A wave of housing foreclosures set for this fall


With the housing market cooling off from just about every conceivable consumer angle, so rests the hundreds of thousands of risky loans that sprang up in the last four years as housing prices crept up. Real estate was an investment market for millions and financiers were incredibly creative in allowing just about anyone take out a home mortgage, second mortgage (or HELOC). In fact, millions of American consumers used the equity in their homes as a Vegas slot machine that never lost. I personally know of many people that faced the "ATM" situation with home equity -- the low interest rates were too tempting and the easy money was too easy not to ignore.

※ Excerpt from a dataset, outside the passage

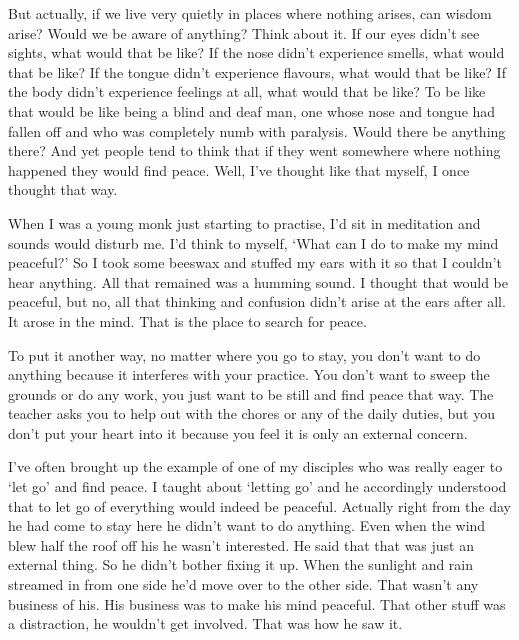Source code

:But actually, if we live very quietly in places where nothing arises, can wisdom arise? Would we be aware of anything? Think about it. If our eyes didn't see sights, what would that be like? If the nose didn't experience smells, what would that be like? If the tongue didn't experience flavours, what would that be like? If the body didn't experience feelings at all, what would that be like? To be like that would be like being a blind and deaf man, one whose nose and tongue had fallen off and who was completely numb with paralysis. Would there be anything there? And yet people tend to think that if they went somewhere where nothing happened they would find peace. Well, I've thought like that myself, I once thought that way.

When I was a young monk just starting to practise, I'd sit in meditation and sounds would disturb me. I'd think to myself, `What can I do to make my mind peaceful?' So I took some beeswax and stuffed my ears with it so that I couldn't hear anything. All that remained was a humming sound. I thought that would be peaceful, but no, all that thinking and confusion didn't arise at the ears after all. It arose in the mind. That is the place to search for peace.

To put it another way, no matter where you go to stay, you don't want to do anything because it interferes with your practice. You don't want to sweep the grounds or do any work, you just want to be still and find peace that way. The teacher asks you to help out with the chores or any of the daily duties, but you don't put your heart into it because you feel it is only an external concern.

I've often brought up the example of one of my disciples who was really eager to `let go' and find peace. I taught about `letting go' and he accordingly understood that to let go of everything would indeed be peaceful. Actually right from the day he had come to stay here he didn't want to do anything. Even when the wind blew half the roof off his  he wasn't interested. He said that that was just an external thing. So he didn't bother fixing it up. When the sunlight and rain streamed in from one side he'd move over to the other side. That wasn't any business of his. His business was to make his mind peaceful. That other stuff was a distraction, he wouldn't get involved. That was how he saw it.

Will the huge number of adjustable-rate mortgages that have payment term changes this fall cause a wave of foreclosures? This article over at MSN seems to think so, as do I. BloggingStocks' own Sheldon recently looked at the housing market "bubble" recently and concluded that there is no bubble, another fact I agree with. Having significant monies in the real estate commercial market and REITs and watching the media circus decry that all housing prices and starts are going down the tubes (some truth in starts, at least), there is one inescapable truth: real estate is a finite resource. We can't build more of it at will, and as the population grows, real estate will continue to increase in value. The question is: who will be around to afford it?

That does not mean housing turnover by over-eager homeowners who stretched themselves thin to get into that "larger" home, perhaps to take advantage of keeping up with the Joneses, and perhaps to take advantage of generation-low mortgage payments on way more house than was needed. It would not be a stretch to say that millions of Americans define themselves to the world by 1) the size and amenities of their homes and 2) their cars and SUVs. Hey didn't 7-UP once say "Image is everything?"

The problem here is that the consequences of certain loan types can come back to bit the homeowner, and this may happen soon when ARMs and interest-only loans get past the "honeymoon" phase with loan owners and the real world sets in. Could it start this fall? Would something like this cause a foreclosure wave of epidemic proportions? Is real estate still a great investment? My answers to these quiz questions are 1) Y 2) Y and 3) Y. Hope I make an "A".